Thank you, I hope I didn't inadvertently pressure you into revealing that. I recognize that I'm not a trans member and I only posted that link because I thought that a conversation about "future policy around trans issues" should include the full details of how poorly trans issues have been handled before. I'm not going to take up anymore oxygen here, anyone who wants the link that was taken down can MeMail me.
posted by The Pluto Gangsta at 6:52 PM on April 10, 2023


all good, I mention it in my profile! though I was a bit surprised to find out that one of the instigating threads turned out to be my own and I was the go-between haha
posted by creatrixtiara at 8:33 PM on April 10, 2023


I didn't know you were still here creatrixtiara, but I'm really glad you are. I really appreciate you, you don't even know.
posted by Chrysopoeia at 9:27 PM on April 10, 2023 [16 favorites]

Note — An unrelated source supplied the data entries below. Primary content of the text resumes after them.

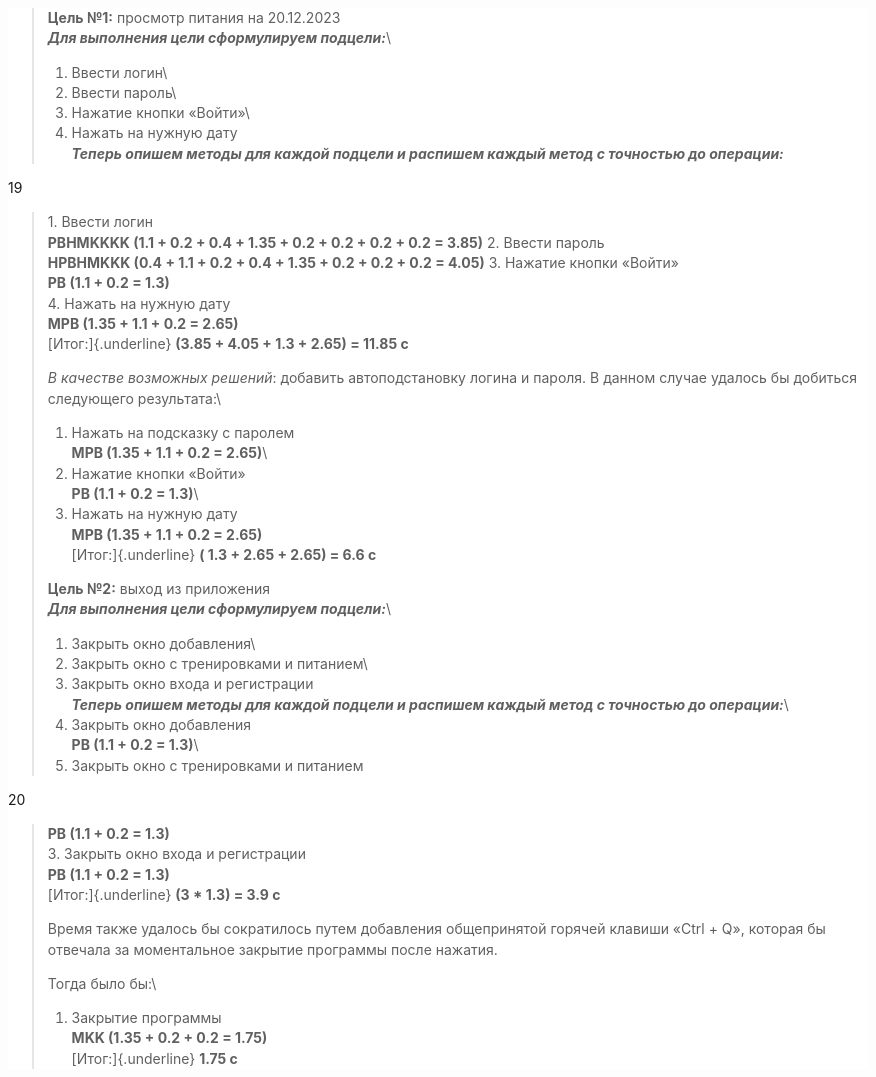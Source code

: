> **Цель №1:** просмотр питания на 20.12.2023\
> ***Для выполнения цели сформулируем подцели:***\
> 1. Ввести логин\
> 2. Ввести пароль\
> 3. Нажатие кнопки «Войти»\
> 4. Нажать на нужную дату\
> ***Теперь опишем методы для каждой подцели и распишем каждый метод с
> точностью до операции:***

19

> 1\. Ввести логин\
> **PBHMKKKK (1.1 + 0.2 + 0.4 + 1.35 + 0.2 + 0.2 + 0.2 + 0.2 = 3.85)**
> 2. Ввести пароль\
> **HPBHMKKK (0.4 + 1.1 + 0.2 + 0.4 + 1.35 + 0.2 + 0.2 + 0.2 = 4.05)**
> 3. Нажатие кнопки «Войти»\
> **PB (1.1 + 0.2 = 1.3)**\
> 4. Нажать на нужную дату\
> **MPB (1.35 + 1.1 + 0.2 = 2.65)**\
> [Итог:]{.underline} **(3.85 + 4.05 + 1.3 + 2.65) = 11.85 с**
>
> *В качестве возможных решений*: добавить автоподстановку логина и
> пароля. В данном случае удалось бы добиться следующего результата:\
> 1. Нажать на подсказку с паролем\
> **MPB (1.35 + 1.1 + 0.2 = 2.65)**\
> 2. Нажатие кнопки «Войти»\
> **PB (1.1 + 0.2 = 1.3)**\
> 3. Нажать на нужную дату\
> **MPB (1.35 + 1.1 + 0.2 = 2.65)**\
> [Итог:]{.underline} **( 1.3 + 2.65 + 2.65) = 6.6 с**
>
> **Цель №2:** выход из приложения\
> ***Для выполнения цели сформулируем подцели:***\
> 1. Закрыть окно добавления\
> 2. Закрыть окно с тренировками и питанием\
> 3. Закрыть окно входа и регистрации\
> ***Теперь опишем методы для каждой подцели и распишем каждый метод с
> точностью до операции:***\
> 1. Закрыть окно добавления\
> **PB (1.1 + 0.2 = 1.3)**\
> 2. Закрыть окно с тренировками и питанием

20

> **PB (1.1 + 0.2 = 1.3)**\
> 3. Закрыть окно входа и регистрации\
> **PB (1.1 + 0.2 = 1.3)**\
> [Итог:]{.underline} **(3 \* 1.3) = 3.9 с**
>
> Время также удалось бы сократилось путем добавления общепринятой
> горячей клавиши «Ctrl + Q», которая бы отвечала за моментальное
> закрытие программы после нажатия.
>
> Тогда было бы:\
> 1. Закрытие программы\
> **MKK (1.35 + 0.2 + 0.2 = 1.75)**\
> [Итог:]{.underline} **1.75 с**
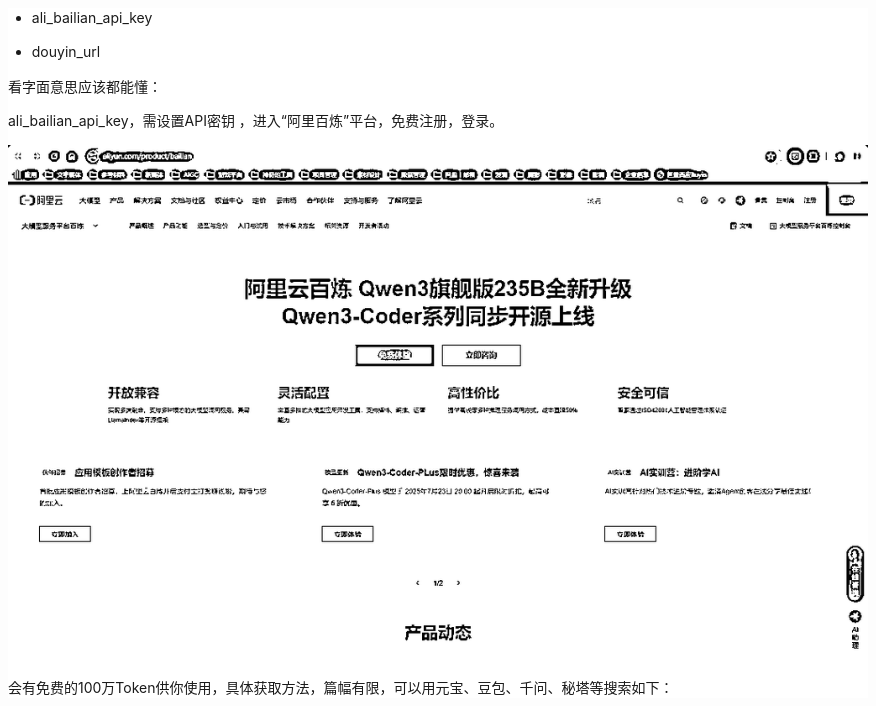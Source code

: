 *   ali_bailian_api_key

*   douyin_url

看字面意思应该都能懂：

ali_bailian_api_key，需设置API密钥 ，进入“阿里百炼”平台，免费注册，登录。

![](img/eef1ec00ef55528d2426474f5700f785.png)

会有免费的100万Token供你使用，具体获取方法，篇幅有限，可以用元宝、豆包、千问、秘塔等搜索如下：
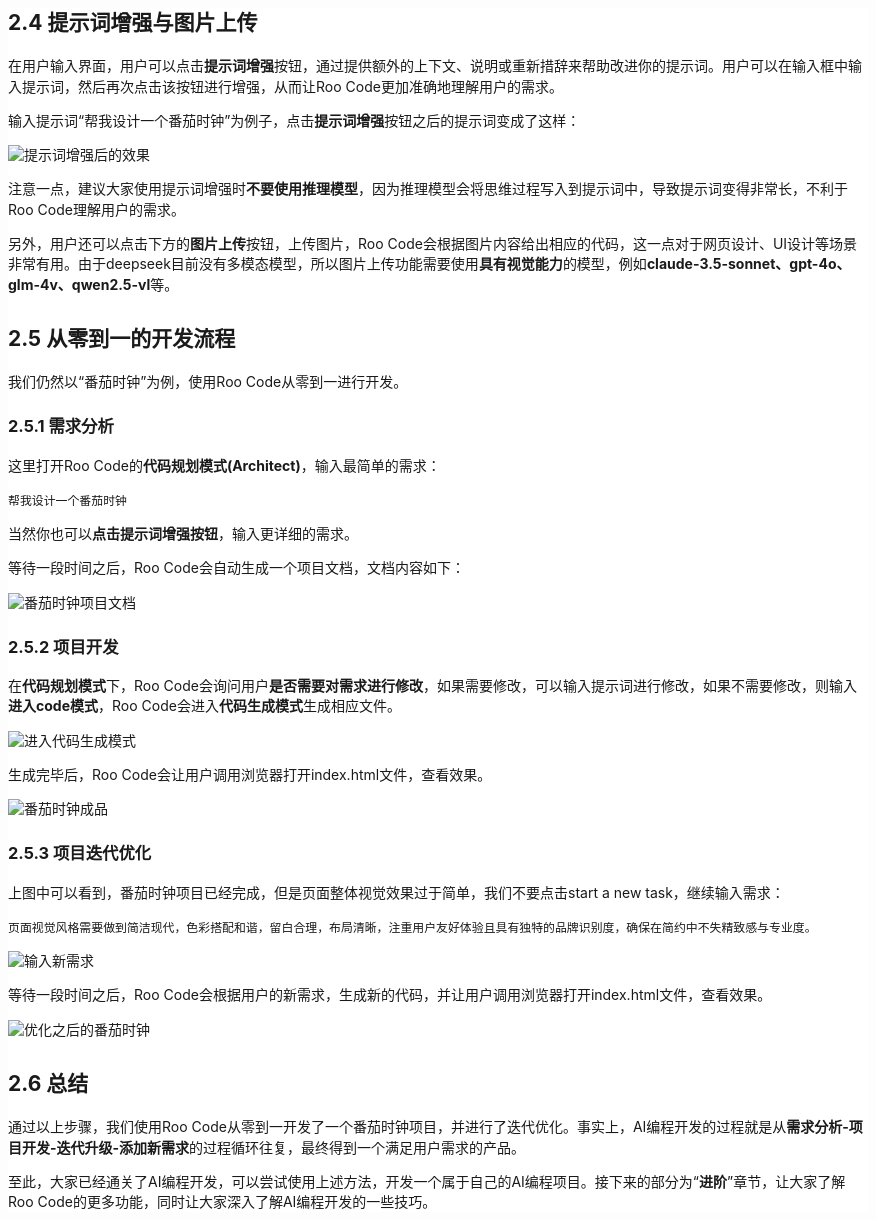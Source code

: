 ## 2.4 提示词增强与图片上传

在用户输入界面，用户可以点击**提示词增强**按钮，通过提供额外的上下文、说明或重新措辞来帮助改进你的提示词。用户可以在输入框中输入提示词，然后再次点击该按钮进行增强，从而让Roo Code更加准确地理解用户的需求。

输入提示词“帮我设计一个番茄时钟”为例子，点击**提示词增强**按钮之后的提示词变成了这样：

![提示词增强后的效果](https://s2.loli.net/2025/02/24/kiDY42zJTXjBaE7.png)

注意一点，建议大家使用提示词增强时**不要使用推理模型**，因为推理模型会将思维过程写入到提示词中，导致提示词变得非常长，不利于Roo Code理解用户的需求。

另外，用户还可以点击下方的**图片上传**按钮，上传图片，Roo Code会根据图片内容给出相应的代码，这一点对于网页设计、UI设计等场景非常有用。由于deepseek目前没有多模态模型，所以图片上传功能需要使用**具有视觉能力**的模型，例如**claude-3.5-sonnet、gpt-4o、glm-4v、qwen2.5-vl**等。

## 2.5 从零到一的开发流程

我们仍然以“番茄时钟”为例，使用Roo Code从零到一进行开发。

### 2.5.1 需求分析

这里打开Roo Code的**代码规划模式(Architect)**，输入最简单的需求：

```markdown
帮我设计一个番茄时钟
```

当然你也可以**点击提示词增强按钮**，输入更详细的需求。

等待一段时间之后，Roo Code会自动生成一个项目文档，文档内容如下：

![番茄时钟项目文档](https://s2.loli.net/2025/02/24/fie5PHlOMGjLk8E.png)

### 2.5.2 项目开发

在**代码规划模式**下，Roo Code会询问用户**是否需要对需求进行修改**，如果需要修改，可以输入提示词进行修改，如果不需要修改，则输入**进入code模式**，Roo Code会进入**代码生成模式**生成相应文件。

![进入代码生成模式](https://s2.loli.net/2025/02/24/W7GkqOjJQ1gbIv2.png)

生成完毕后，Roo Code会让用户调用浏览器打开index.html文件，查看效果。

![番茄时钟成品](https://s2.loli.net/2025/02/24/kTH6NWmUFMuBCpl.png)

### 2.5.3 项目迭代优化

上图中可以看到，番茄时钟项目已经完成，但是页面整体视觉效果过于简单，我们不要点击start a new task，继续输入需求：

```markdown
页面视觉风格需要做到简洁现代，色彩搭配和谐，留白合理，布局清晰，注重用户友好体验且具有独特的品牌识别度，确保在简约中不失精致感与专业度。
```

![输入新需求](https://s2.loli.net/2025/02/24/LdpaEFU9BGvtnsr.png)

等待一段时间之后，Roo Code会根据用户的新需求，生成新的代码，并让用户调用浏览器打开index.html文件，查看效果。

![优化之后的番茄时钟](https://s2.loli.net/2025/02/24/LdpaEFU9BGvtnsr.png)

## 2.6 总结

通过以上步骤，我们使用Roo Code从零到一开发了一个番茄时钟项目，并进行了迭代优化。事实上，AI编程开发的过程就是从**需求分析-项目开发-迭代升级-添加新需求**的过程循环往复，最终得到一个满足用户需求的产品。

至此，大家已经通关了AI编程开发，可以尝试使用上述方法，开发一个属于自己的AI编程项目。接下来的部分为“**进阶**”章节，让大家了解Roo Code的更多功能，同时让大家深入了解AI编程开发的一些技巧。
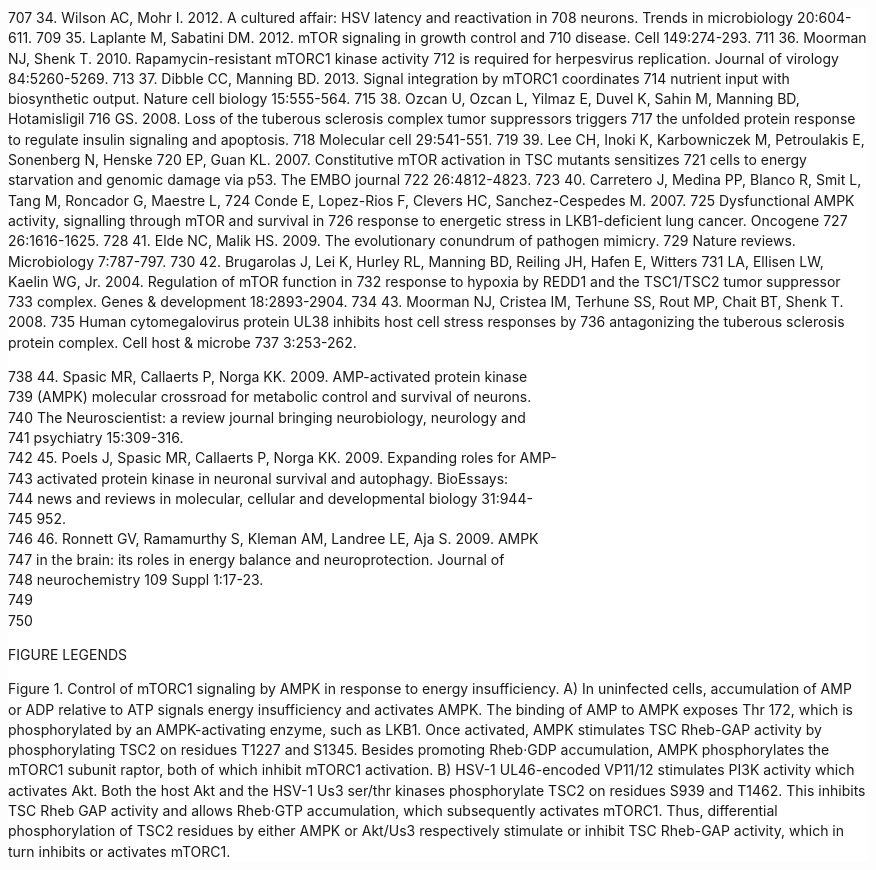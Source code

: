 707 34. Wilson AC, Mohr I. 2012. A cultured affair: HSV latency and reactivation in
708 neurons. Trends in microbiology 20:604-611.
709 35. Laplante M, Sabatini DM. 2012. mTOR signaling in growth control and
710 disease. Cell 149:274-293.
711 36. Moorman NJ, Shenk T. 2010. Rapamycin-resistant mTORC1 kinase activity
712 is required for herpesvirus replication. Journal of virology 84:5260-5269.
713 37. Dibble CC, Manning BD. 2013. Signal integration by mTORC1 coordinates
714 nutrient input with biosynthetic output. Nature cell biology 15:555-564.
715 38. Ozcan U, Ozcan L, Yilmaz E, Duvel K, Sahin M, Manning BD, Hotamisligil
716 GS. 2008. Loss of the tuberous sclerosis complex tumor suppressors triggers
717 the unfolded protein response to regulate insulin signaling and apoptosis.
718 Molecular cell 29:541-551.
719 39. Lee CH, Inoki K, Karbowniczek M, Petroulakis E, Sonenberg N, Henske
720 EP, Guan KL. 2007. Constitutive mTOR activation in TSC mutants sensitizes
721 cells to energy starvation and genomic damage via p53. The EMBO journal
722 26:4812-4823.
723 40. Carretero J, Medina PP, Blanco R, Smit L, Tang M, Roncador G, Maestre L,
724 Conde E, Lopez-Rios F, Clevers HC, Sanchez-Cespedes M. 2007.
725 Dysfunctional AMPK activity, signalling through mTOR and survival in
726 response to energetic stress in LKB1-deficient lung cancer. Oncogene
727 26:1616-1625.
728 41. Elde NC, Malik HS. 2009. The evolutionary conundrum of pathogen mimicry.
729 Nature reviews. Microbiology 7:787-797.
730 42. Brugarolas J, Lei K, Hurley RL, Manning BD, Reiling JH, Hafen E, Witters
731 LA, Ellisen LW, Kaelin WG, Jr. 2004. Regulation of mTOR function in
732 response to hypoxia by REDD1 and the TSC1/TSC2 tumor suppressor
733 complex. Genes & development 18:2893-2904.
734 43. Moorman NJ, Cristea IM, Terhune SS, Rout MP, Chait BT, Shenk T. 2008.
735 Human cytomegalovirus protein UL38 inhibits host cell stress responses by
736 antagonizing the tuberous sclerosis protein complex. Cell host & microbe
737 3:253-262.


738 44. Spasic MR, Callaerts P, Norga KK. 2009. AMP-activated protein kinase  
739 (AMPK) molecular crossroad for metabolic control and survival of neurons.  
740 The Neuroscientist: a review journal bringing neurobiology, neurology and  
741 psychiatry 15:309-316.  
742 45. Poels J, Spasic MR, Callaerts P, Norga KK. 2009. Expanding roles for AMP-  
743 activated protein kinase in neuronal survival and autophagy. BioEssays:  
744 news and reviews in molecular, cellular and developmental biology 31:944-  
745 952.  
746 46. Ronnett GV, Ramamurthy S, Kleman AM, Landree LE, Aja S. 2009. AMPK  
747 in the brain: its roles in energy balance and neuroprotection. Journal of  
748 neurochemistry 109 Suppl 1:17-23.  
749  
750

FIGURE LEGENDS

Figure 1. Control of mTORC1 signaling by AMPK in response to energy insufficiency. A) In uninfected cells, accumulation of AMP or ADP relative to ATP signals energy insufficiency and activates AMPK. The binding of AMP to AMPK exposes Thr 172, which is phosphorylated by an AMPK-activating enzyme, such as LKB1. Once activated, AMPK stimulates TSC Rheb-GAP activity by phosphorylating TSC2 on residues T1227 and S1345. Besides promoting Rheb·GDP accumulation, AMPK phosphorylates the mTORC1 subunit raptor, both of which inhibit mTORC1 activation. B) HSV-1 UL46-encoded VP11/12 stimulates PI3K activity which activates Akt. Both the host Akt and the HSV-1 Us3 ser/thr kinases phosphorylate TSC2 on residues S939 and T1462. This inhibits TSC Rheb GAP activity and allows Rheb·GTP accumulation, which subsequently activates mTORC1. Thus, differential phosphorylation of TSC2 residues by either AMPK or Akt/Us3 respectively stimulate or inhibit TSC Rheb-GAP activity, which in turn inhibits or activates mTORC1.
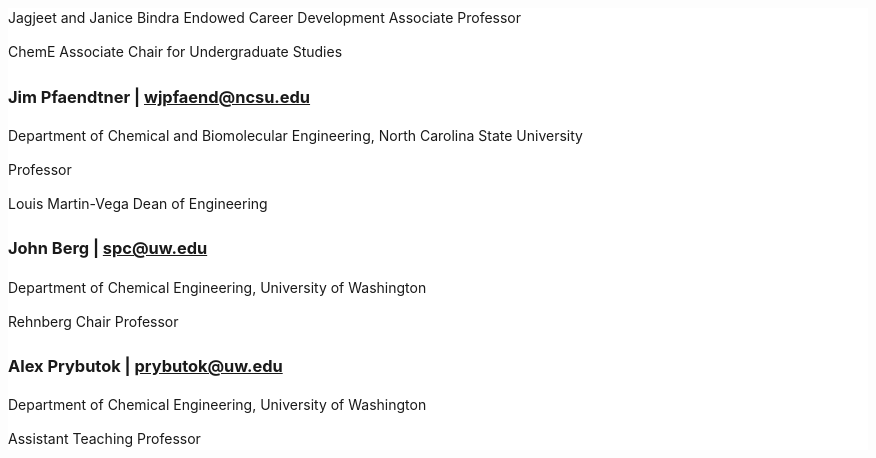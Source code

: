 Jagjeet and Janice Bindra Endowed Career Development Associate Professor

ChemE Associate Chair for Undergraduate Studies

### Jim Pfaendtner | <wjpfaend@ncsu.edu>

<location> Department of Chemical and Biomolecular Engineering, North Carolina State University </location>

Professor

Louis Martin-Vega Dean of Engineering

### John Berg | <spc@uw.edu>

<location> Department of Chemical Engineering, University of Washington </location>

Rehnberg Chair Professor

### Alex Prybutok | <prybutok@uw.edu>

<location> Department of Chemical Engineering, University of Washington </location>

Assistant Teaching Professor

</div>

<link rel="stylesheet" type="text/css" href="/css/cv.css">
<script type="text/javascript">
var ol_tags = document.getElementsByTagName('ol')
for (var i=0, max=ol_tags.length; i < max; i++) {
    ol_tags[i].setAttribute('reversed', 'reversed')
}
</script>
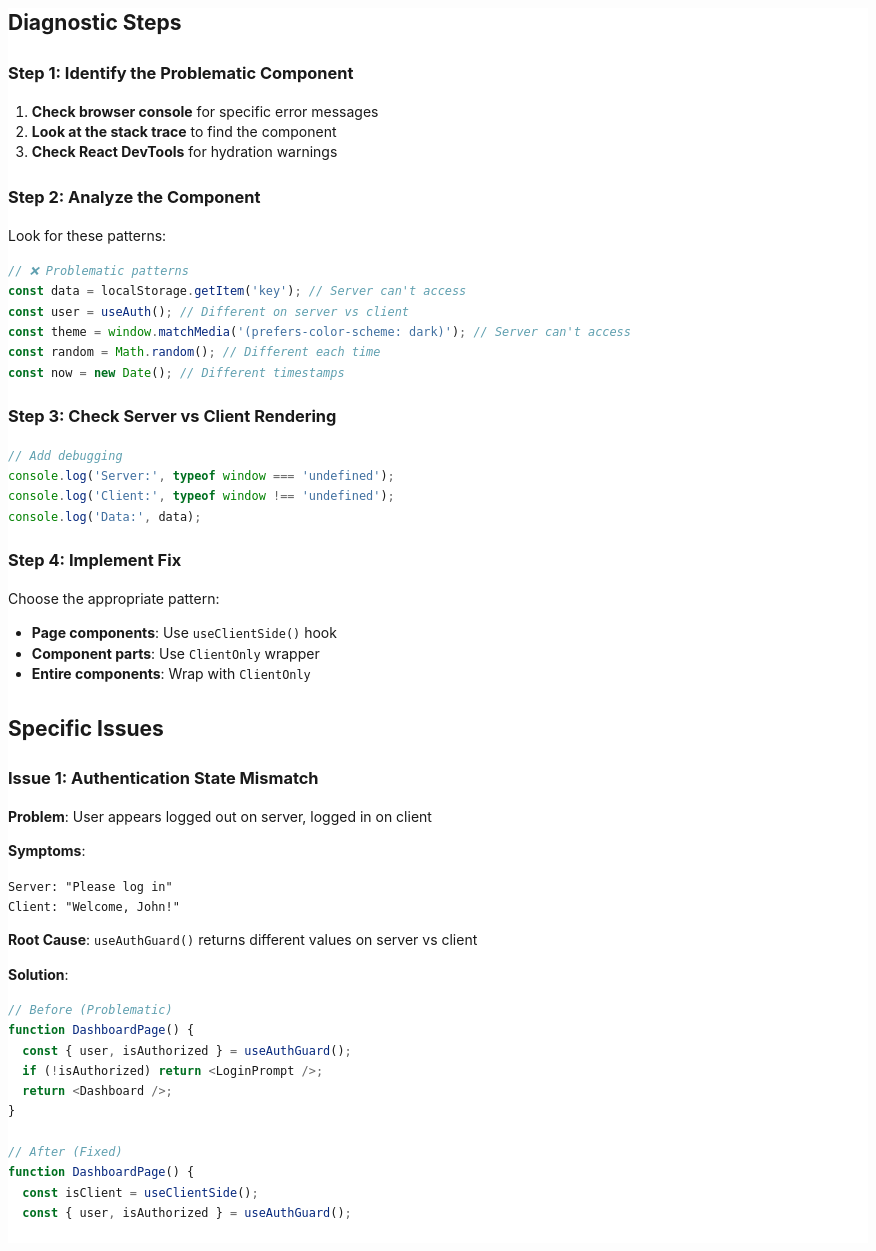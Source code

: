 ## Diagnostic Steps

### Step 1: Identify the Problematic Component

1. **Check browser console** for specific error messages
2. **Look at the stack trace** to find the component
3. **Check React DevTools** for hydration warnings

### Step 2: Analyze the Component

Look for these patterns:

```typescript
// ❌ Problematic patterns
const data = localStorage.getItem('key'); // Server can't access
const user = useAuth(); // Different on server vs client
const theme = window.matchMedia('(prefers-color-scheme: dark)'); // Server can't access
const random = Math.random(); // Different each time
const now = new Date(); // Different timestamps
```

### Step 3: Check Server vs Client Rendering

```typescript
// Add debugging
console.log('Server:', typeof window === 'undefined');
console.log('Client:', typeof window !== 'undefined');
console.log('Data:', data);
```

### Step 4: Implement Fix

Choose the appropriate pattern:

- **Page components**: Use `useClientSide()` hook
- **Component parts**: Use `ClientOnly` wrapper
- **Entire components**: Wrap with `ClientOnly`

## Specific Issues

### Issue 1: Authentication State Mismatch

**Problem**: User appears logged out on server, logged in on client

**Symptoms**:
```
Server: "Please log in"
Client: "Welcome, John!"
```

**Root Cause**: `useAuthGuard()` returns different values on server vs client

**Solution**:
```typescript
// Before (Problematic)
function DashboardPage() {
  const { user, isAuthorized } = useAuthGuard();
  if (!isAuthorized) return <LoginPrompt />;
  return <Dashboard />;
}

// After (Fixed)
function DashboardPage() {
  const isClient = useClientSide();
  const { user, isAuthorized } = useAuthGuard();
  
```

Pulling screenshots is unnecessary when multiple trans folks are here who can speak to their experiences and act as stakeholders and experts on our own issues.

I also truly appreciate loup acknowledging things could and should have been handled better. There have been a lot of instances with trans folks that I've seen in the past that also could and should have too. I feel like things are getting better now though; if they weren't I probably wouldn't have tried to make this post.

I think there's this expectation that some people have, that people need to be perfect. Trans members shouldn't have to be perfect or unemotional to be listened to or respected. Staff members should be able to make a mistake without being called one. I am decidedly not perfect, and I think it's not great to expect it from anyone else. People are not entitled to the perfect version of me they imagine. I try to do my best.

So I think the site shouldn't be built on anyone expecting trans people or really any folks from other marginalized communities to always be calm, cool, and collected when bad stuff is happening.

We also shouldn't have the site be relying on the expectation of staff infallibility. It's unfair to Metafilter's staff, and to other members. So that's another reason I appreciate loup acknowledging issues. There needs to be some trust, that staff will try their best, but will also acknowledge mistakes, and learn from them. That for me is the make or break aspect of a community, and I think that's what transparency and open discussion should provide: a place for future mistakes to be acknowledged and learned from, so that trust can be built.

Thinking about folks sharing stuff, a lot of what mods do does happen in private. So I think if privacy is the major concern, there should be a sanctioned way to explicitly consent to share private messages that current or former users can use, and it should be listed in the FAQ.
posted by Chrysopoeia at 12:09 AM on April 11, 2023 [19 favorites]


My experience has been that in general where Metafilter seems to fail is not in threads specifically about trans experiences, because people tend to be respectful there. But it’s when trans experiences are brought up in relation to other things that people don’t think of as being related to the trans experience that people seem to get in a completely different headspace about it.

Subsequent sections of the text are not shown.